In this section, we’ll guide you through the whole process of using the obi-CTR model, including initializing a ObiCTR object, fitting the model to the data and evaluating the performance of rating prediction and topic modeling task.

1.1.1. Initialization

The first thing to do is import the package and then initialize a ObiCTR object:

from recsys.ctr import ObiCTR
obj = ObiCTR(seed=1025)

1.1.2. Fitting the obi-CTR model

For the purpose of fitting a obi-CTR model to data, we load two sparse matrices, word count matrix, shape = (# items, vocabulary size) and rating matrix, shape = (# users, # items):

import scipy.sparse as sparse
word_cnt_mat = sparse.load(f"./data/word_count_mat.npz")
rating_mat = sparse.load(f"./data/rating_matrix.npz")

Then we feed the two sparse matrices to the model by invoking fit():

obj.fit(word_cnt_mat=word_cnt_mat, rating_mat=rating_mat)

It is worth noting that the model save all the fitted parameters automatically during the fitting process every evaluate_every times.

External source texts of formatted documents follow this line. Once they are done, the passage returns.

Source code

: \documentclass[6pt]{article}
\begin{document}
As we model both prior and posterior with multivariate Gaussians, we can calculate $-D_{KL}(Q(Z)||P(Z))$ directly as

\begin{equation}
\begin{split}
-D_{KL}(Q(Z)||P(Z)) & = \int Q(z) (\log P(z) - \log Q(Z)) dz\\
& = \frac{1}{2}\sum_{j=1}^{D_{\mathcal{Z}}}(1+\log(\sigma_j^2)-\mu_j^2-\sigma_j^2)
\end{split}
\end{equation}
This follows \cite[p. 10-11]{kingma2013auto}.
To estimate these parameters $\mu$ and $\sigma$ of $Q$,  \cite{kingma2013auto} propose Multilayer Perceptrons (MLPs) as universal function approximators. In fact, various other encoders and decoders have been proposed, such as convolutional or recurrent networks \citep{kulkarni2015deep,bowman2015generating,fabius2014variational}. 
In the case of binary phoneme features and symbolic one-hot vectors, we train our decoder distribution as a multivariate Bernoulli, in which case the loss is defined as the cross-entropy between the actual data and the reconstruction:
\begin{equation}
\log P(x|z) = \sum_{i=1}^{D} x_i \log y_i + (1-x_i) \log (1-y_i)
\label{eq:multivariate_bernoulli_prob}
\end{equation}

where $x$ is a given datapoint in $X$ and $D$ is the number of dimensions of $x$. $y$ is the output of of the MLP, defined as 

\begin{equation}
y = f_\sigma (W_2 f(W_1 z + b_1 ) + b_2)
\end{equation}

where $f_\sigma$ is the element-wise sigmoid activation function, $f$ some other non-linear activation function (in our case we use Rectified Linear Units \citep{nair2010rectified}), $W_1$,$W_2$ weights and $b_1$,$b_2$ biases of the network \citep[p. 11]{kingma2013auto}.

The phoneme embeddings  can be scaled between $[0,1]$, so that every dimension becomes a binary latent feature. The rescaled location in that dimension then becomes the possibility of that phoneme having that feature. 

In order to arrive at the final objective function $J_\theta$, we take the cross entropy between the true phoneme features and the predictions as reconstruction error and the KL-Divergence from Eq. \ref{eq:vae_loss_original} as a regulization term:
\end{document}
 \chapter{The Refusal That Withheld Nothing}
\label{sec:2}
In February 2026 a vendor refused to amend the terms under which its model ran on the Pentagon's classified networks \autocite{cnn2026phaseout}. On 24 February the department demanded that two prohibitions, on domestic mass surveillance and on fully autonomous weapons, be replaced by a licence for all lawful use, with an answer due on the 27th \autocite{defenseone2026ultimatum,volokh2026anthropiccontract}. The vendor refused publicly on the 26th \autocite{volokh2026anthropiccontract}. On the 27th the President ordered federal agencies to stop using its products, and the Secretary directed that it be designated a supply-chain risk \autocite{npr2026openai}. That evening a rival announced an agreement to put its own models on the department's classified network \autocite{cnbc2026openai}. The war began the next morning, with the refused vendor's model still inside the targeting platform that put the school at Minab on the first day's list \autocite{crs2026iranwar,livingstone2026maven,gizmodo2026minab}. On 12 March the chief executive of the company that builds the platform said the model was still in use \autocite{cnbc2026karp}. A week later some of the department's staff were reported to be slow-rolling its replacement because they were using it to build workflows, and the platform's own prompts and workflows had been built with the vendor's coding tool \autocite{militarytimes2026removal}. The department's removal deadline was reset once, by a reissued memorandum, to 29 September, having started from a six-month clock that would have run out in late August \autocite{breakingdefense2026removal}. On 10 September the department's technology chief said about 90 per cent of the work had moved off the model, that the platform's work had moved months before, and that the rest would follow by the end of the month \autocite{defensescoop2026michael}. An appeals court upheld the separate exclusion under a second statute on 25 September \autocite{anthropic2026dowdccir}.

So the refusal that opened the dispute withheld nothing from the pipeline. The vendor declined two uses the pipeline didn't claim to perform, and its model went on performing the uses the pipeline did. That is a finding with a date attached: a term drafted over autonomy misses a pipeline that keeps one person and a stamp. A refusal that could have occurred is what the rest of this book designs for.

Also, the model split ratings into two dataset, training data and validation data automatically, to evaluate the performance on validation data.

1.1.3. Evaluating RMSE and log likelihood

Once finished the fitted process, we can evaluate the performance of rating prediction task:

from recsys.utils.vec_utils import split_rating_mat
train_rating_mat, test_rating_mat = split_rating_mat(rating_mat=rating_mat, train_size=9000000, seed=1025)
obj.eval_rmse(rating_mat=test_rating_mat)

We can evaluate the performance of topic modeling as well:

obj.eval_avg_ll(rating_mat=test_rating_mat)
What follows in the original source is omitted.